Некогда прочь за ограду усадьбы были выброшены за минованием надобности известковые слепки с частями надписей, служившие мастерам образцами[125] (САI: 112, XXXII 3). Если по этим прописям работали, когда приступали к отделке усадьбы, они должны были содержать титла в их первоначальном, непеределанном виде. И вот на остатках нескольких надписей обнаруживаются части того самого титла, которое нам нужно. При этом они взаимно [139] дополняются: слово, которое стоит в конце одного куска, оказывается в начале другого, и так восстанавливается целое титло почти полностью и вполне надежно:

"Жена любим[ая              ]"

"[царя (и) государя,] живущ[его] правдою, Нефр-шепр-рэ Ва-н-рэ"

"[отрока доб]р[ого] Йота"

"Й[ота] живо[го], который буд[ет]"

"будет жив [вековечн]о"

"[бу]д[ет] жив вековечно вечно, Кийа"

"вековечно вечно, Кийа".

Пробел в начале третьего куска, несомненно, заключал в себе слово "отрок", так как второй кусок оканчивается на определенный член pi, предшествующий слову "отрок": pi srj: низы знаков в верху третьего куска вполне подходят и к л/г "добрый".
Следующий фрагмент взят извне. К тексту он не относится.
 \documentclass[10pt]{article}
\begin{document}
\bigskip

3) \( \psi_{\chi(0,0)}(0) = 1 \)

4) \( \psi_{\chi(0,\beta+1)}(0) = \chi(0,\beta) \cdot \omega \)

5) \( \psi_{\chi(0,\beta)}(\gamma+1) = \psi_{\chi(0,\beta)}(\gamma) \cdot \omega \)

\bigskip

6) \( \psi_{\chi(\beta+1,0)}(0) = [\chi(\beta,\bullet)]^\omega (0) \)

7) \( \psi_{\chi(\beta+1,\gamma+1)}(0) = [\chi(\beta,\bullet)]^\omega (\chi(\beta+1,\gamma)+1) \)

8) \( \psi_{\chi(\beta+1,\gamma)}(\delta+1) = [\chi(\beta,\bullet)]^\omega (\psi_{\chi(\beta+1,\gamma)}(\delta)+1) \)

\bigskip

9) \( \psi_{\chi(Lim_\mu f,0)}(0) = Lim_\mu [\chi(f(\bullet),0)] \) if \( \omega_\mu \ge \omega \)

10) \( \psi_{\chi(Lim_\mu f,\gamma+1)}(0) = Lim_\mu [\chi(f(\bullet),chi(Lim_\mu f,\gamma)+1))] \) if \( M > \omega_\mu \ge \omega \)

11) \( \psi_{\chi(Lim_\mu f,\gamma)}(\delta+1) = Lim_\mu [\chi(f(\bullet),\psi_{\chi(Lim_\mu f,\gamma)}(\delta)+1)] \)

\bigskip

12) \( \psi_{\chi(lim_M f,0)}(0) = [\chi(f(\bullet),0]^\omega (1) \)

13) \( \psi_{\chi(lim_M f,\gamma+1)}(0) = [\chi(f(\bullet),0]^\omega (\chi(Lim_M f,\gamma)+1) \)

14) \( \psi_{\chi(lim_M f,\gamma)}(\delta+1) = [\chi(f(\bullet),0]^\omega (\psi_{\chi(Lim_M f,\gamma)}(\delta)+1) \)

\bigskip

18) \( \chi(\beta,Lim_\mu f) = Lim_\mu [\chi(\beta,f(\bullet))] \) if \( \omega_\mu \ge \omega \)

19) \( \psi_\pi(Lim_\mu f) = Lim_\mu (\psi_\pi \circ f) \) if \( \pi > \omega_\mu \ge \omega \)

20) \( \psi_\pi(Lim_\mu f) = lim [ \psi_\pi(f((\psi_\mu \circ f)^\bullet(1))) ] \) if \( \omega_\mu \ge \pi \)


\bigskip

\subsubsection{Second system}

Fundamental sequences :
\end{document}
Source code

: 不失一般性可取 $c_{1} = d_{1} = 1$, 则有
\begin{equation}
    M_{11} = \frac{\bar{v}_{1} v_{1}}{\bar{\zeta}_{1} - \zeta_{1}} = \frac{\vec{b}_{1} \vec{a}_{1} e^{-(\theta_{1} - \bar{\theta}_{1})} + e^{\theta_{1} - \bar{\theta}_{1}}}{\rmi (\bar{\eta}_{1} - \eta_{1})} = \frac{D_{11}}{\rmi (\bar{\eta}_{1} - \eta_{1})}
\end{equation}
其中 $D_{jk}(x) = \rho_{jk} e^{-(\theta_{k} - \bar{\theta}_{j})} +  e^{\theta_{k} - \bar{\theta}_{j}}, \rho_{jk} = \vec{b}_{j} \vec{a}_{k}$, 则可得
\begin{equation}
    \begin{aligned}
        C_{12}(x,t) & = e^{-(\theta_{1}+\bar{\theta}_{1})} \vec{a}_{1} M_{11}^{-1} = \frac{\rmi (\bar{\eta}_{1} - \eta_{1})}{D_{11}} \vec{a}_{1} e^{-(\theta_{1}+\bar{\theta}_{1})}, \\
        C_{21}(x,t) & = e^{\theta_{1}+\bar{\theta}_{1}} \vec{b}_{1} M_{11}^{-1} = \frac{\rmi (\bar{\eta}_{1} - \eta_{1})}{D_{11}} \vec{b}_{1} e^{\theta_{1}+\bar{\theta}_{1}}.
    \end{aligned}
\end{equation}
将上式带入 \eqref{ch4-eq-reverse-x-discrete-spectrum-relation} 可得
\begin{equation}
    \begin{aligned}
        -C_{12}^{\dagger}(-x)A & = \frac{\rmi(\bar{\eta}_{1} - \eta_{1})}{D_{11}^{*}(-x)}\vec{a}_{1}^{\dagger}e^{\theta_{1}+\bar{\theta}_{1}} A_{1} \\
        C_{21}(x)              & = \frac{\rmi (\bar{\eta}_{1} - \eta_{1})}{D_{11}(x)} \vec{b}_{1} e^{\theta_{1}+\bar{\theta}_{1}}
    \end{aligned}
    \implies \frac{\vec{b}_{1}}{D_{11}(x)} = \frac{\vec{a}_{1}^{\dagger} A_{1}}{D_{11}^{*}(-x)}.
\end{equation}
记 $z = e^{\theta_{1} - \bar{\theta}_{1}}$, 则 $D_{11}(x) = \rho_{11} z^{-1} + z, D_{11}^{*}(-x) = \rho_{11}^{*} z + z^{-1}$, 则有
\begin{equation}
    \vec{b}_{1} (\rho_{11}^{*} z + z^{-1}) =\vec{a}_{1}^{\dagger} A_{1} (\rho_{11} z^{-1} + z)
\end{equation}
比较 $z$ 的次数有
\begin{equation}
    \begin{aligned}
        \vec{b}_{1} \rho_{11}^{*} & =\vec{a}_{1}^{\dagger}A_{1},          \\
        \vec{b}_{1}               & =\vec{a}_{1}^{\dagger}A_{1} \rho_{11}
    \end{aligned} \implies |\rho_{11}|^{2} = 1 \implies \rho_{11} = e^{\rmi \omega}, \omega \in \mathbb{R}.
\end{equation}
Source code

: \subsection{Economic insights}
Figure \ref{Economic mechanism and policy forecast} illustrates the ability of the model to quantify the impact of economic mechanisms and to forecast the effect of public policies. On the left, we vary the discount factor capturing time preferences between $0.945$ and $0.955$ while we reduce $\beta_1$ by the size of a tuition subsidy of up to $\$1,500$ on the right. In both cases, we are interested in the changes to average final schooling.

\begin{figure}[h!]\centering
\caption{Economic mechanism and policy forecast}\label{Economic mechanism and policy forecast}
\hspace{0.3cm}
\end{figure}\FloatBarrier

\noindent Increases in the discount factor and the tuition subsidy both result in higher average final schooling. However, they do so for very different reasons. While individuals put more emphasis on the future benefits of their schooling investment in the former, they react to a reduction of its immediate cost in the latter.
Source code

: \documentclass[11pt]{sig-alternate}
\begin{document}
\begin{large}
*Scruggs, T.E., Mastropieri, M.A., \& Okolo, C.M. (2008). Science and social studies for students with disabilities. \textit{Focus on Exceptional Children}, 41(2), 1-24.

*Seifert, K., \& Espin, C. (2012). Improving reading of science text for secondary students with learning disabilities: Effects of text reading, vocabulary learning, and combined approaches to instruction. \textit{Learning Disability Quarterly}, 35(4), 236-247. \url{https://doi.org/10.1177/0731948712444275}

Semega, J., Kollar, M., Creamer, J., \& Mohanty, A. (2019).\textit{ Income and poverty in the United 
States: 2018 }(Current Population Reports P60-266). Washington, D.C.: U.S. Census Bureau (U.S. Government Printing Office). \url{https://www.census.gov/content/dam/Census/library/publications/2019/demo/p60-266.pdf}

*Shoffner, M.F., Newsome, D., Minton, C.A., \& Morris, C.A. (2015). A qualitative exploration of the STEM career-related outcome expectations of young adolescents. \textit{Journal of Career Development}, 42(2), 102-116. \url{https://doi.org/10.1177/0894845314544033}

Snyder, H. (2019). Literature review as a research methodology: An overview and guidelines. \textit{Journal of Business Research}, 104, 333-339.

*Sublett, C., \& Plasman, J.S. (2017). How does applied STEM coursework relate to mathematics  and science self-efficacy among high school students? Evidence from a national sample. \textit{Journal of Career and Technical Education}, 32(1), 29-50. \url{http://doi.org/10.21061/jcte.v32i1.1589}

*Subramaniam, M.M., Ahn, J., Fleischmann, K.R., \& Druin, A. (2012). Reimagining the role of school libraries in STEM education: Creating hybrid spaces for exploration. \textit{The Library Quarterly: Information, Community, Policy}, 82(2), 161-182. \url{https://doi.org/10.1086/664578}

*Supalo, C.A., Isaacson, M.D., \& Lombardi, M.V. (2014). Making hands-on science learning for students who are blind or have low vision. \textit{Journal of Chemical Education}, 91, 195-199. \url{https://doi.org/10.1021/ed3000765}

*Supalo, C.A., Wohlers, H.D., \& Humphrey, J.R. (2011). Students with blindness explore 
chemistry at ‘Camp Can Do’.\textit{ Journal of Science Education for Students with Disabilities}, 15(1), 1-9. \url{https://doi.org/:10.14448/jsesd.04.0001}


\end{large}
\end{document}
Восстанавливается титло, совсем такое, как те, что были первоначально в усадьбе и на гробе. Только титло прописей называет еще и имя загадочной женщины: "Жена любимая -

              [царя (и) государя], живущего правдою, Нефр-шепр-рэ Ва-н-рэ, [отрока доб]рого Йота

живого, который будет жив вековечно вечно, Кийа".

Имя не вполне четко на снимке прописей, но может быть прочтено как

"Кийа".

На одном из обломков знаки корзины, тростинки и двух черточек видны вполне отчетливо, и знак женщины после имени также достаточно четок. На другом обломке вместо двух черточек — три черточки, и одна из них придвинута вплотную к корзине; правда, на первом обломке корзина, как будто б без ручки, но поставленная около корзины черточка на втором обломке — не ручка ли корзины, а корзина не буква ли к! Знак птицы недостаточно четок на обоих кусках, но все же, как будто, не знак птенца, а знак коршуна, т.е. не буква вав, а буква алеф.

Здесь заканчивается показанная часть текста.